It may not be. There is a tendency to accept a Functional Capacity Evaluation (FCE) as an objective measurement of everything a claimant can and cannot do. However, it may pay to delve deeper as not all FCEs are created equal. Understanding what to look for and when to challenge a valid FCE can be the difference between a simple loss of use becoming a job change or even a wage differential award.
There is no standard method of performing an FCE so there is no measure of what is appropriate. There are, however, differing schools of thought on the types of evaluation and that evaluation method will impact the result. Some facilities use a standardized testing model, regardless of the claimant or the return to work goals. Facilities may lack the expensive equipment and/or job specific testing necessary to assess the key factors for a job specific skill set. From an employer’s perspective, the more closely testing mimics true job functions, the more accurate the results. Facilities which standardize tests across the board may charge less for their evaluation but produce less than desirable outcomes.
Who your evaluator is and his or her background will impact an FCE. A full physical evaluation is an important component. Some practitioners simply fail to perform a full physical evaluation. Many practitioners, such as athletic trainers, may not be qualified, to perform full physical evaluations either independently or under the direction of a physician. Regardless of the reason, without a full physical examination, the evaluator lacks baseline measurements necessary for comparison to activity levels and thus consistency cannot be accurately assessed. Physical examinations are also key to determining effort and malingering, both of which impact validity measures in an FCE.

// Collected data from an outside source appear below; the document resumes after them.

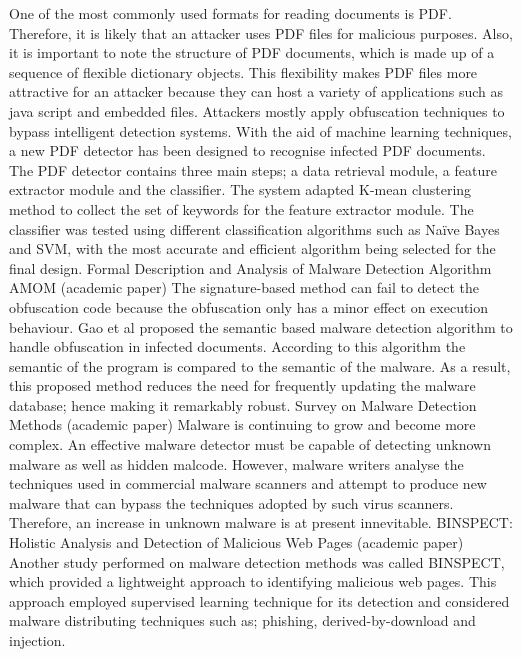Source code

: One of the most commonly used formats for reading documents is PDF. Therefore, it is likely that an attacker uses PDF files for malicious purposes. Also, it is important to note the structure of PDF documents, which is made up of a sequence of flexible dictionary objects. This flexibility makes PDF files more attractive for an attacker because they can host a variety of applications such as java script and embedded files. Attackers mostly apply obfuscation techniques to bypass intelligent detection systems. With the aid of machine learning techniques, a new PDF detector has been designed to recognise infected PDF documents.
The PDF detector contains three main steps; a data retrieval module, a feature extractor module and the classifier. The system adapted K-mean clustering method to collect the set of keywords for the feature extractor module. The classifier was tested using different classification algorithms such as Naïve Bayes and SVM, with the most accurate and efficient algorithm being selected for the final design. 
Formal Description and Analysis of Malware Detection Algorithm AMOM (academic paper)
The signature-based method can fail to detect the obfuscation code because the obfuscation only has a minor effect on execution behaviour. Gao et al proposed the semantic based malware detection algorithm to handle obfuscation in infected documents. According to this algorithm the semantic of the program is compared to the semantic of the malware. As a result, this proposed method reduces the need for frequently updating the malware database; hence making it remarkably robust. 
Survey on Malware Detection Methods (academic paper)
Malware is continuing to grow and become more complex. An effective malware detector must be capable of detecting unknown malware as well as hidden malcode. However, malware writers analyse the techniques used in commercial malware scanners and attempt to produce new malware that can bypass the techniques adopted by such virus scanners. Therefore, an increase in unknown malware is at present innevitable.
BINSPECT: Holistic Analysis and Detection of Malicious Web Pages (academic paper)
Another study performed on malware detection methods was called BINSPECT, which provided a lightweight approach to identifying malicious web pages. This approach employed supervised learning technique for its detection and considered malware distributing techniques such as; phishing, derived-by-download and injection.

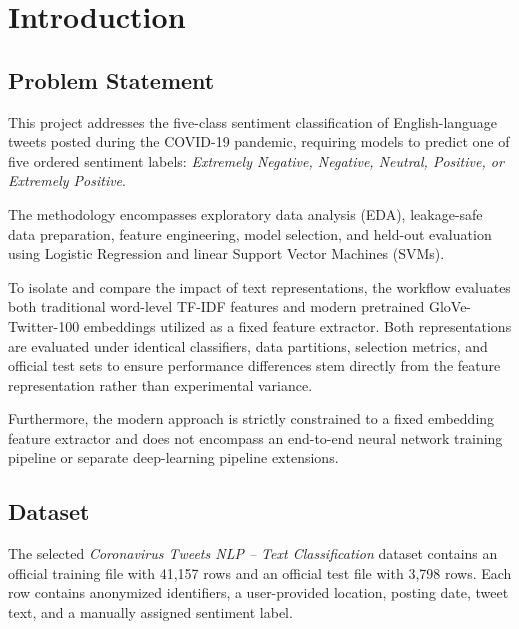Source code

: \section{Introduction}

\subsection{Problem Statement}
This project addresses the five-class sentiment classification of English-language tweets 
posted during the COVID-19 pandemic, requiring models to predict one of five ordered sentiment 
labels: \textit{Extremely Negative, Negative, Neutral, Positive, or Extremely Positive}. 

The methodology encompasses exploratory data analysis (EDA), leakage-safe data preparation, 
feature engineering, model selection, and held-out evaluation using Logistic Regression and 
linear Support Vector Machines (SVMs). 

To isolate and compare the impact of text representations, the workflow evaluates both traditional 
word-level TF-IDF features and modern pretrained GloVe-Twitter-100 embeddings utilized as a fixed 
feature extractor. Both representations are evaluated under identical classifiers, data 
partitions, selection metrics, and official test sets to ensure performance differences stem 
directly from the feature representation rather than experimental variance. 

Furthermore, the modern approach is strictly constrained to a fixed embedding feature extractor 
and does not encompass an end-to-end neural network training pipeline or 
separate deep-learning pipeline extensions.

\subsection{Dataset}
The selected \textit{Coronavirus Tweets NLP -- Text Classification} dataset contains an 
official training file with 41,157 rows and an official test file with 3,798 rows. 
Each row contains anonymized identifiers, a user-provided location, posting date, tweet text, 
and a manually assigned sentiment label.

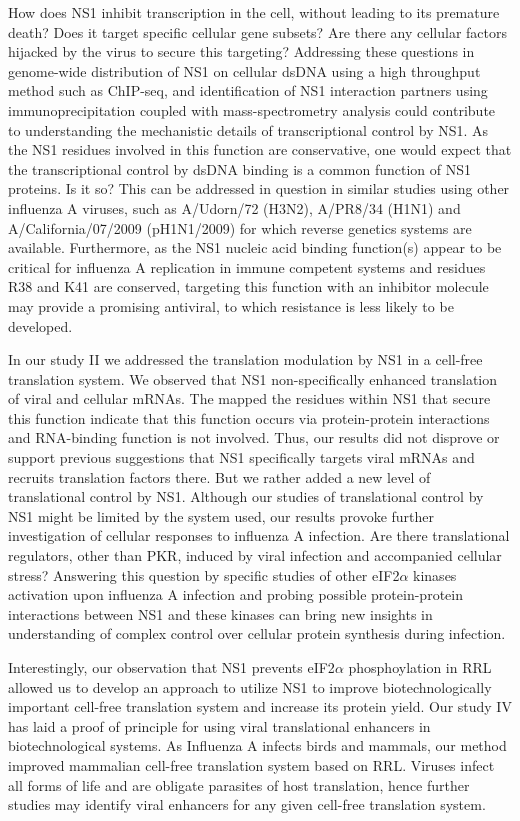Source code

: 		How does NS1 inhibit transcription in the cell, without leading to its premature death? Does it target specific cellular gene subsets? Are there any cellular factors hijacked by the virus to secure this targeting? Addressing these questions in genome-wide distribution of NS1 on cellular dsDNA using a high throughput method such as ChIP-seq, and identification of NS1 interaction partners using immunoprecipitation coupled with mass-spectrometry analysis could contribute to understanding the mechanistic details of transcriptional control by NS1. As the NS1 residues involved in this function are conservative, one would expect that the transcriptional control by dsDNA binding is a common function of NS1 proteins. Is it so? This can be addressed in question in similar studies using other influenza A viruses, such as A/Udorn/72 (H3N2), A/PR8/34 (H1N1) and A/California/07/2009 (pH1N1/2009) for which reverse genetics systems are available. Furthermore, as the NS1 nucleic acid binding function(s) appear to be critical for influenza A replication in immune competent systems and residues R38 and K41 are conserved, targeting this function with an inhibitor molecule may provide a promising antiviral, to which resistance is less likely to be developed.
		
		In our study II we addressed the translation modulation by NS1 in a cell-free translation system. We observed that NS1 non-specifically enhanced translation of viral and cellular mRNAs. The mapped the residues within NS1 that secure this function indicate that this function occurs via protein-protein interactions and RNA-binding function is not involved. Thus, our results did not disprove or support previous suggestions that NS1 specifically targets viral mRNAs and recruits translation factors there. But we rather added a new level  of translational control by NS1. Although our studies of translational control by NS1 might be limited by the system used, our results provoke further investigation of cellular responses to influenza A infection. Are there translational regulators, other than PKR, induced by viral infection and accompanied cellular stress? Answering this question by specific studies of other eIF2$\alpha$ kinases activation upon influenza A infection and probing possible protein-protein interactions between NS1 and these kinases can bring new insights in understanding of complex control over cellular protein synthesis during infection.
		
		Interestingly, our observation that NS1 prevents eIF2$\alpha$ phosphoylation in RRL allowed us to develop an approach to utilize NS1 to improve biotechnologically important cell-free translation system and increase its protein yield. Our study IV has laid a proof of principle for using viral translational enhancers in biotechnological systems. As Influenza A infects birds and mammals, our method improved mammalian cell-free translation system based on \gls{RRL}. Viruses infect all forms of life and are obligate parasites of host translation, hence further studies may identify viral enhancers for any given cell-free translation system.
		
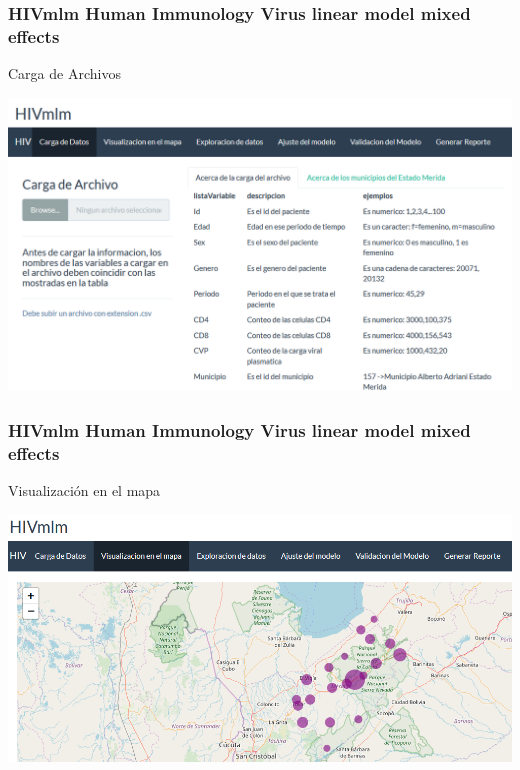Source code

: \documentclass{beamer}%
\begin{document}
\begin{frame}
\frametitle{\textbf{HIVmlm Human Immunology Virus linear model mixed effects}}
 
  	Carga de Archivos
  	 \begin{center}\includegraphics[height=0.6\textheight]{HIVmlm.PNG}\end{center}
  
\end{frame}

\begin{frame}
\frametitle{\textbf{HIVmlm Human Immunology Virus linear model mixed effects}}
 
  	Visualizaci\'on en el mapa
  	 \begin{center}\includegraphics[height=0.6\textheight]{mapa.PNG}\end{center}
  
\end{frame}
\end{document}
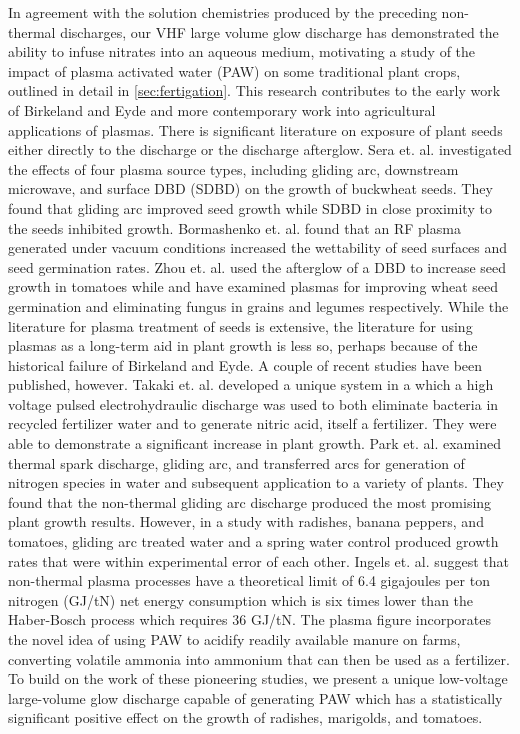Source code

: In agreement with the solution chemistries produced by the preceding non-thermal discharges, our VHF large volume glow discharge has demonstrated the ability to infuse nitrates into an aqueous medium, motivating a study of the impact of plasma activated water (PAW) on some traditional plant crops, outlined in detail in \cref{sec:fertigation}. This research contributes to the early work of Birkeland and Eyde and more contemporary work into agricultural applications of plasmas. There is significant literature on exposure of plant seeds either directly to the discharge or the discharge afterglow. Sera et. al.\cite{vsera2012various} investigated the effects of four plasma source types, including gliding arc, downstream microwave, and surface DBD (SDBD) on the growth of buckwheat seeds. They found that gliding arc improved seed growth while SDBD in close proximity to the seeds inhibited growth. Bormashenko et. al.\cite{bormashenko2012cold} found that an RF plasma generated under vacuum conditions increased the wettability of seed surfaces and seed germination rates. Zhou et. al.\cite{zhou2011introduction} used the afterglow of a DBD to increase seed growth in tomatoes while \cite{huang2010effect} and \cite{filatova2012fungicidal} have examined plasmas for improving wheat seed germination and eliminating fungus in grains and legumes respectively. While the literature for plasma treatment of seeds is extensive, the literature for using plasmas as a long-term aid in plant growth is less so, perhaps because of the historical failure of Birkeland and Eyde. A couple of recent studies have been published, however. Takaki et. al.\cite{takaki2013improvements} developed a unique system in a which a high voltage pulsed electrohydraulic discharge was used to both eliminate bacteria in recycled fertilizer water and to generate nitric acid, itself a fertilizer. They were able to demonstrate a significant increase in plant growth. Park et. al.\cite{park2013reactive} examined thermal spark discharge, gliding arc, and transferred arcs for generation of nitrogen species in water and subsequent application to a variety of plants. They found that the non-thermal gliding arc discharge produced the most promising plant growth results. However, in a study with radishes, banana peppers, and tomatoes, gliding arc treated water and a spring water control produced growth rates that were within experimental error of each other. Ingels et. al. \cite{ingels2015modern} suggest that non-thermal plasma processes have a theoretical limit of 6.4 gigajoules per ton nitrogen (GJ/tN) net energy consumption which is six times lower than the Haber-Bosch process which requires 36 GJ/tN. The plasma figure incorporates the novel idea of using PAW to acidify readily available manure on farms, converting volatile ammonia into ammonium that can then be used as a fertilizer. To build on the work of these pioneering studies, we present a unique low-voltage large-volume glow discharge capable of generating PAW which has a statistically significant positive effect on the growth of radishes, marigolds, and tomatoes.

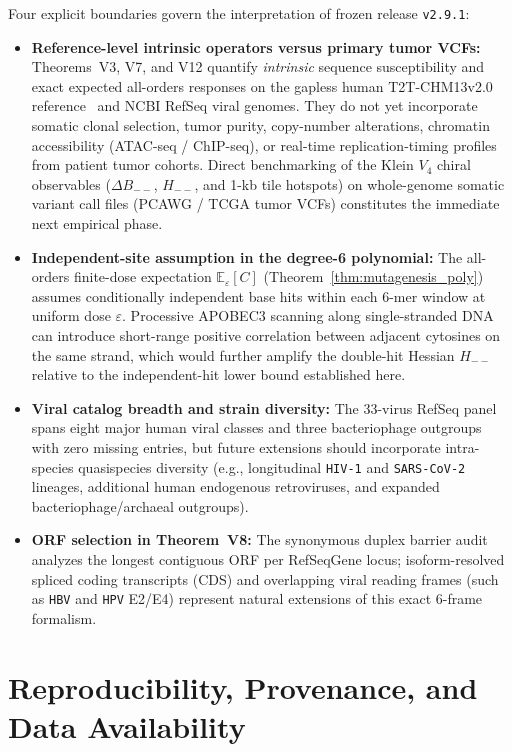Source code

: \documentclass[11pt, a4paper]{article}
\DeclareRobustCommand{\_}{\textunderscore\allowbreak}
\begin{document}
Four explicit boundaries govern the interpretation of frozen release \texttt{v2.9.1}:
\begin{itemize}
    \item \textbf{Reference-level intrinsic operators versus primary tumor VCFs:} Theorems~V3, V7, and V12 quantify \emph{intrinsic} sequence susceptibility and exact expected all-orders responses on the gapless human T2T-CHM13v2.0 reference~\cite{nurk2022} and NCBI RefSeq viral genomes. They do not yet incorporate somatic clonal selection, tumor purity, copy-number alterations, chromatin accessibility (ATAC-seq / ChIP-seq), or real-time replication-timing profiles from patient tumor cohorts. Direct benchmarking of the Klein $V_4$ chiral observables ($\Delta B_{--}$, $H_{--}$, and 1-kb tile hotspots) on whole-genome somatic variant call files (PCAWG / TCGA tumor VCFs) constitutes the immediate next empirical phase.
    \item \textbf{Independent-site assumption in the degree-6 polynomial:} The all-orders finite-dose expectation $\mathbb{E}_\varepsilon[C]$ (Theorem~\ref{thm:mutagenesis_poly}) assumes conditionally independent base hits within each 6-mer window at uniform dose $\varepsilon$. Processive APOBEC3 scanning along single-stranded DNA can introduce short-range positive correlation between adjacent cytosines on the same strand, which would further amplify the double-hit Hessian $H_{--}$ relative to the independent-hit lower bound established here.
    \item \textbf{Viral catalog breadth and strain diversity:} The 33-virus RefSeq panel spans eight major human viral classes and three bacteriophage outgroups with zero missing entries, but future extensions should incorporate intra-species quasispecies diversity (e.g., longitudinal \texttt{HIV-1} and \texttt{SARS-CoV-2} lineages, additional human endogenous retroviruses, and expanded bacteriophage/archaeal outgroups).
    \item \textbf{ORF selection in Theorem~V8:} The synonymous duplex barrier audit analyzes the longest contiguous ORF per RefSeqGene locus; isoform-resolved spliced coding transcripts (CDS) and overlapping viral reading frames (such as \texttt{HBV} and \texttt{HPV} E2/E4) represent natural extensions of this exact 6-frame formalism.
\end{itemize}

\section{Reproducibility, Provenance, and Data Availability}
\label{sec:reproducibility}
\end{document}
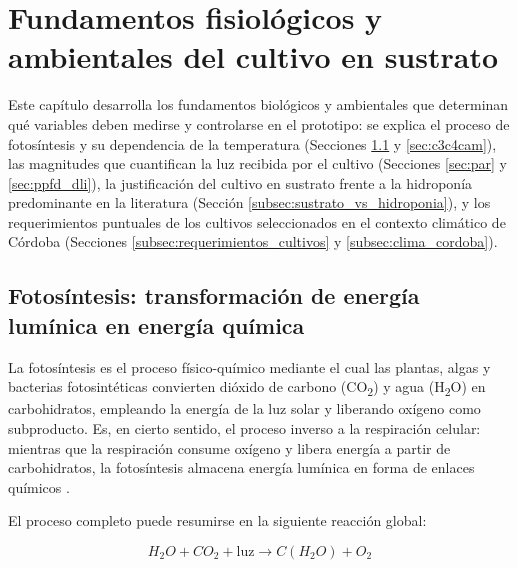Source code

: 
\newcommand{\FALTACITA}[1]{\textcolor{red}{\textbf{[CITA: #1]}}}

\chapter{Fundamentos fisiológicos y ambientales del cultivo en sustrato}
\label{cha:cultivo}

Este capítulo desarrolla los fundamentos biológicos y ambientales que determinan qué variables deben medirse y controlarse en el prototipo: se explica el proceso de fotosíntesis y su dependencia de la temperatura (Secciones \ref{sec:fotosintesis} y \ref{sec:c3c4cam}), las magnitudes que cuantifican la luz recibida por el cultivo (Secciones \ref{sec:par} y \ref{sec:ppfd_dli}), la justificación del cultivo en sustrato frente a la hidroponía predominante en la literatura (Sección \ref{subsec:sustrato_vs_hidroponia}), y los requerimientos puntuales de los cultivos seleccionados en el contexto climático de Córdoba (Secciones \ref{subsec:requerimientos_cultivos} y \ref{subsec:clima_cordoba}).

\section{Fotosíntesis: transformación de energía lumínica en energía química}
\label{sec:fotosintesis}

La fotosíntesis es el proceso físico-químico mediante el cual las plantas, algas y bacterias fotosintéticas convierten dióxido de carbono (CO\textsubscript{2}) y agua (H\textsubscript{2}O) en carbohidratos, empleando la energía de la luz solar y liberando oxígeno como subproducto. Es, en cierto sentido, el proceso inverso a la respiración celular: mientras que la respiración consume oxígeno y libera energía a partir de carbohidratos, la fotosíntesis almacena energía lumínica en forma de enlaces químicos \cite{ramos2015}.

El proceso completo puede resumirse en la siguiente reacción global:

\begin{equation}
    H_2O + CO_2 + \text{luz} \rightarrow C(H_2O) + O_2
    \label{eq:fotosintesis_global}
\end{equation}


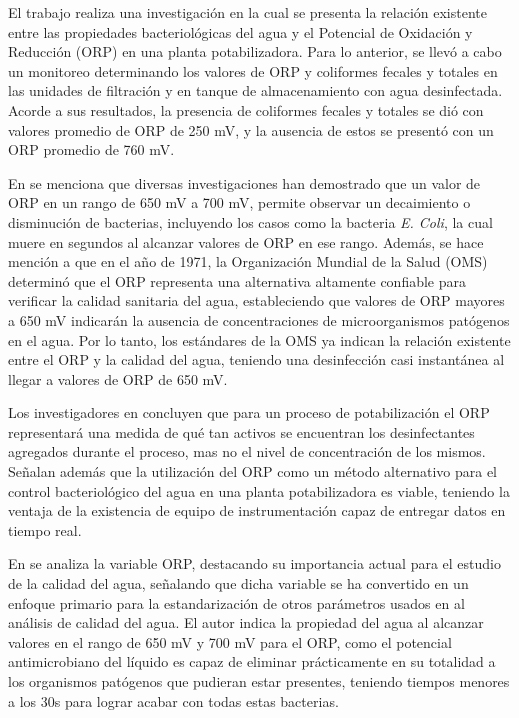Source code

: El trabajo \cite{merida_cano_calidad_2020} realiza una investigación en la cual se presenta
la relación existente entre las propiedades bacteriológicas del agua y el Potencial de Oxidación y Reducción (ORP) en una planta potabilizadora. Para lo anterior, se llevó a cabo un monitoreo 
determinando los valores de ORP y coliformes fecales y totales en las unidades de filtración y en 
tanque de almacenamiento con agua desinfectada. Acorde a sus resultados, la presencia de coliformes fecales
y totales se dió con valores promedio de ORP de 250 mV, y la ausencia de estos se presentó con un ORP 
promedio de 760 mV.

En \cite{merida_cano_calidad_2020} se menciona que diversas investigaciones han demostrado que un valor de 
ORP en un rango de 650 mV a 700 mV, permite observar un decaimiento o disminución de bacterias, incluyendo
los casos como la bacteria \textit{E. Coli}, la cual muere en segundos al alcanzar valores de ORP en ese rango. Además,
se hace mención a que en el año de 1971, la Organización Mundial de la Salud (OMS) determinó que el ORP representa 
una alternativa altamente confiable para verificar la calidad sanitaria del agua, estableciendo que 
valores de ORP mayores a 650 mV indicarán la ausencia de concentraciones de microorganismos patógenos en el 
agua. Por lo tanto, los estándares de la OMS ya indican la relación existente entre el ORP y la calidad del agua, 
teniendo una desinfección casi instantánea al llegar a valores de ORP de 650 mV.

Los investigadores en \cite{merida_cano_calidad_2020} concluyen que para un proceso de potabilización
el ORP representará una medida de qué tan activos se encuentran los desinfectantes agregados durante el proceso,
mas no el nivel de concentración de los mismos. Señalan además que la 
utilización del ORP como un método alternativo para el control bacteriológico del agua en una planta potabilizadora es
viable, teniendo la ventaja de la existencia de equipo de instrumentación capaz de entregar datos en tiempo real.

En \cite{suslow_oxidation-reduction_2004} se analiza la variable ORP, destacando su importancia actual para el estudio
de la calidad del agua, señalando que dicha variable se ha convertido en un enfoque primario para la estandarización 
de otros parámetros usados en al análisis de calidad del agua. El autor indica la propiedad del agua al alcanzar valores 
en el rango de 650 mV y 700 mV para el ORP, como el potencial antimicrobiano del líquido es capaz de eliminar prácticamente en 
su totalidad a los organismos patógenos que pudieran estar presentes, teniendo tiempos menores a los 30s para lograr 
acabar con todas estas bacterias.

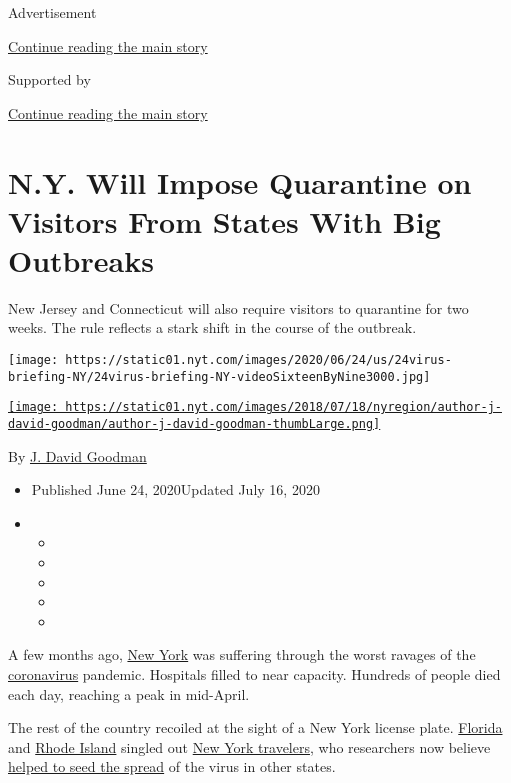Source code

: Advertisement

\protect\hyperlink{after-top}{Continue reading the main story}

Supported by

\protect\hyperlink{after-sponsor}{Continue reading the main story}

\hypertarget{ny-will-impose-quarantine-on-visitors-from-states-with-big-outbreaks}{%
\section{N.Y. Will Impose Quarantine on Visitors From States With Big
Outbreaks}\label{ny-will-impose-quarantine-on-visitors-from-states-with-big-outbreaks}}

New Jersey and Connecticut will also require visitors to quarantine for
two weeks. The rule reflects a stark shift in the course of the
outbreak.

\texttt{[image: https://static01.nyt.com/images/2020/06/24/us/24virus-briefing-NY/24virus-briefing-NY-videoSixteenByNine3000.jpg]}

\href{https://www.nytimes.com/by/j-david-goodman}{\texttt{[image: https://static01.nyt.com/images/2018/07/18/nyregion/author-j-david-goodman/author-j-david-goodman-thumbLarge.png]}}

By \href{https://www.nytimes.com/by/j-david-goodman}{J. David Goodman}

\begin{itemize}
\item
  Published June 24, 2020Updated July 16, 2020
\item
  \begin{itemize}
  \item
  \item
  \item
  \item
  \item
  \end{itemize}
\end{itemize}

A few months ago,
\href{https://www.nytimes.com/2020/07/14/nyregion/coronavirus-ny-travel-cuomo.html}{New
York} was suffering through the worst ravages of the
\href{https://www.nytimes.com/2020/07/16/travel/virus-vacation.html}{coronavirus}
pandemic. Hospitals filled to near capacity. Hundreds of people died
each day, reaching a peak in mid-April.

The rest of the country recoiled at the sight of a New York license
plate.
\href{https://www.flgov.com/wp-content/uploads/orders/2020/EO_20-82.pdf}{Florida}
and
\href{https://www.democratandchronicle.com/story/news/politics/albany/2020/03/29/coronavirus-rhode-repeals-new-york-quarantine-order/2935388001/}{Rhode
Island} singled out
\href{https://www.nytimes.com/2020/07/14/nyregion/ny-quarantine-rules.html}{New
York travelers}, who researchers now believe
\href{https://www.nytimes.com/2020/05/07/us/new-york-city-coronavirus-outbreak.html}{helped
to seed the spread} of the virus in other states.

An evaluator may have biases in the evaluation process which effect outcome. He or she may have a connection with the referral source or the claimant. The evaluator may also influence results directly by allowing retesting or cueing the claimant to foster a valid examination.
Beyond standard history taking and pain scales, it is also important to understand the medical history of the claimant. Is the claimant on medication, for example, which may impact heart rate measures used in validity testing models? Are there other unrelated conditions which potentially impact abilities and, in turn, FCE outcomes? A quality examiner knows how to assess the impact of the claimant’s medical history on the examination and will address those issues in the evaluation.
Validity testing itself includes a great deal of variance. FCE equipment should be calibrated often. Equipment can become damaged easily and is expensive to fix and thus is often not adequately maintained. Equipment which is not well maintained and regularly calibrated may impact validity results.
Different evaluators and evaluations require a claimant to pass different percentages of validity testing so it is possible for the same evaluation to be valid under one model and invalid under a different model. Other evaluations employ minimal validity testing when it should be performed throughout the evaluation. For example, heart rate monitoring should be performed with each exercise as it establishes trends and a mode of comparing effort levels throughout the evaluation. A quality FCE test will provide actual measurements throughout the process, not summaries or unsupported conclusions.
Particularly with skimpy FCE reports, subpoena the facility’s full file relative to the evaluation to assess see what, if any, notes the practitioner kept relative to the testing completed. Chances are the evaluation process was not well documented and the practitioner will have a hard time supporting the findings in a deposition. The practitioner should be required to defend conclusions with specific documentation.
Get an audit. Do not take the valid FCE as valid on its face. We invest in IMEs to evaluate treating medical opinions. An FCE is simply another opinion which can be challenged by a qualified professional. That individual can offer insight into testing methods and often identify deficiencies upon which to challenge conclusions in a purportedly valid FCE.
FCEs are largely impacted by the qualifications, skill, experience, and training of the examiner. Investigate the examiner’s background. Inquire as to the number of evaluations he or she has performed. Does the examiner have a bias in terms of the referral source or is the evaluation performed at a physician based facility where the claimant treated or received therapy? How well does the evaluator understand the mechanics of the injury, the claimant’s medical history, and the job functions being tested?
It is important to remember FCEs are not black and white measurements of ability. Particularly where a report lacks specificity or the end result falls a little shy of the return to work goal, review the FCE with a critical eye and discuss with your counsel avenues for challenging the evaluation process and in turn the end result of your “valid” FCE.